• PROBLEM: Your answer must consist only of the lines from the start of the entries through the line that holds "proof from $P$ to $q$.", copied exactly, with no pictures.
= = = = = = =
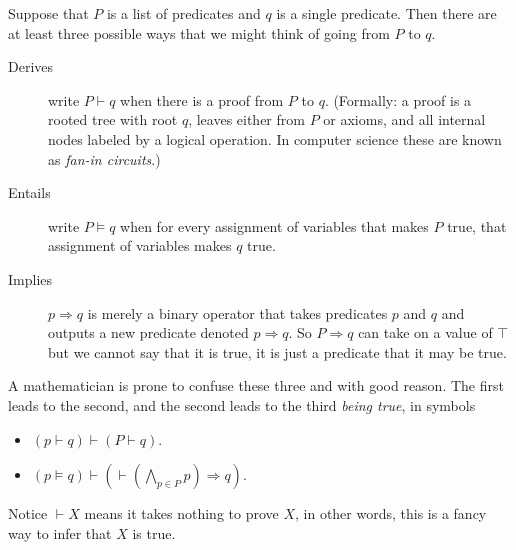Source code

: Suppose that $P$ is a list of predicates 
and $q$ is a single predicate.  Then there are at least three possible 
ways that we might think of going from $P$ to $q$.
\begin{description}
    \item[Derives] write $P\vdash q$ when there is a proof from $P$ to $q$.
    (Formally: a proof is a rooted tree with root $q$, leaves either from $P$ or axioms, 
    and all internal nodes labeled by a logical operation.  In computer science 
    these are known as \emph{fan-in circuits}.)
    
    \item[Entails] write $P\vDash q$ when for every assignment of variables that makes 
    $P$ true, that assignment of variables makes $q$ true.

    \item[Implies] $p\Rightarrow q$ is merely a binary operator that takes
    predicates $p$ and $q$ and outputs a new predicate denoted $p\Rightarrow q$.
    So $P\Rightarrow q$ can take on a value of $\top$ but we cannot say 
    that it is true, it is just a predicate that it may be true.
\end{description}
A mathematician is prone to confuse these three and with good reason.
The first leads to the second, and the second leads to the third \emph{being true},
in symbols
\begin{itemize}
    \item $(p\vdash q)\vdash (P\vdash q)$.
    \item $\displaystyle (p\vDash q)\vdash \left(\vdash \left(\bigwedge_{p\in P} p\right) \Rightarrow q\right)$.
\end{itemize}
Notice $\vdash X$ means it takes nothing to prove $X$, in other words,
this is a fancy way to infer that $X$ is true.  

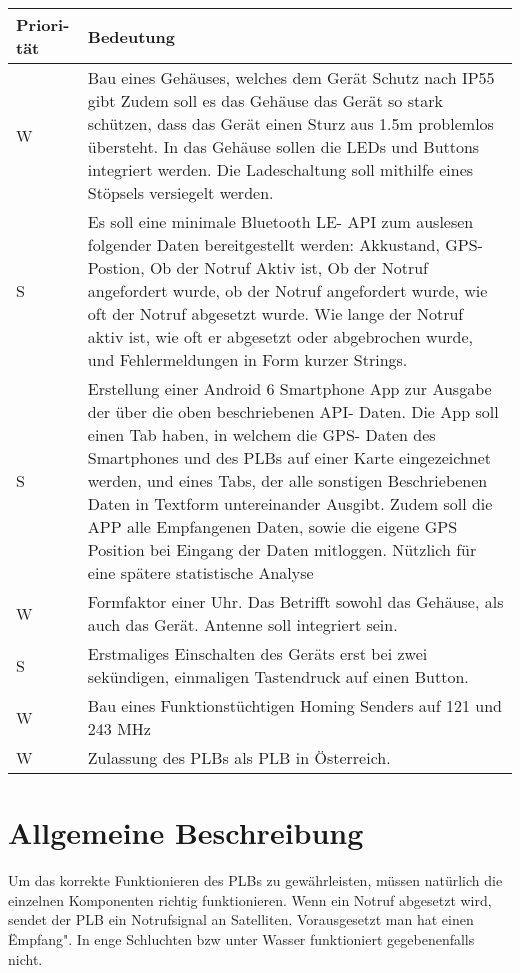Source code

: \newpage
\begin{tabular}{| p{1.5cm} | p{13.5cm} |}
	
	\hline
	\textbf{Priori-} \newline \textbf{tät} & 
	\textbf{Bedeutung} \\
	\hline
	
	W & 
	Bau eines Gehäuses, welches dem Gerät Schutz nach IP55 gibt
	Zudem soll es das Gehäuse das Gerät so stark schützen, dass das Gerät einen Sturz aus 1.5m problemlos übersteht.
	In das Gehäuse sollen die LEDs und Buttons integriert werden. Die Ladeschaltung soll mithilfe eines Stöpsels versiegelt werden.\\
	\hline
	S &
	Es soll eine minimale Bluetooth LE- API zum auslesen folgender Daten bereitgestellt werden: Akkustand, GPS- Postion, Ob der Notruf Aktiv ist, Ob der Notruf angefordert wurde, ob der Notruf angefordert wurde, wie oft der Notruf abgesetzt wurde. Wie lange der Notruf aktiv ist, wie oft er abgesetzt oder abgebrochen wurde, und Fehlermeldungen in Form kurzer Strings.\\
	\hline
	S &
	Erstellung einer Android 6 Smartphone App zur Ausgabe der über die oben beschriebenen API- Daten. Die App soll einen Tab haben, in welchem die GPS- Daten des Smartphones und des PLBs auf einer Karte eingezeichnet werden, und eines Tabs, der alle sonstigen Beschriebenen Daten in Textform untereinander Ausgibt. Zudem soll die APP alle Empfangenen Daten, sowie die eigene GPS Position bei Eingang der Daten mitloggen. Nützlich für eine spätere statistische Analyse\\
	\hline
	
	W & 
	Formfaktor einer Uhr. Das Betrifft sowohl das Gehäuse, als auch das Gerät. Antenne soll integriert sein.\\
	\hline
	
	S &
	Erstmaliges Einschalten des Geräts erst bei zwei sekündigen, einmaligen Tastendruck auf einen Button.\\
	\hline
	
	W & 
	Bau eines Funktionstüchtigen Homing Senders auf 121 und 243 MHz\\
	\hline
	
	W & 
	Zulassung des PLBs als PLB in Österreich.\\
	\hline
	
\end{tabular}


\newpage

\section{Allgemeine Beschreibung}
Um das korrekte Funktionieren des PLBs zu gewährleisten, müssen natürlich die einzelnen Komponenten richtig funktionieren. Wenn ein Notruf abgesetzt wird, sendet der PLB ein Notrufsignal an Satelliten. Vorausgesetzt man hat einen Ëmpfang". In enge Schluchten bzw unter Wasser funktioniert gegebenenfalls nicht.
= = = = = = =
• RESULT OF THIS EXERCISE:
Source code

: Suppose that $P$ is a list of predicates 
and $q$ is a single predicate.  Then there are at least three possible 
ways that we might think of going from $P$ to $q$.
\begin{description}
    \item[Derives] write $P\vdash q$ when there is a proof from $P$ to $q$.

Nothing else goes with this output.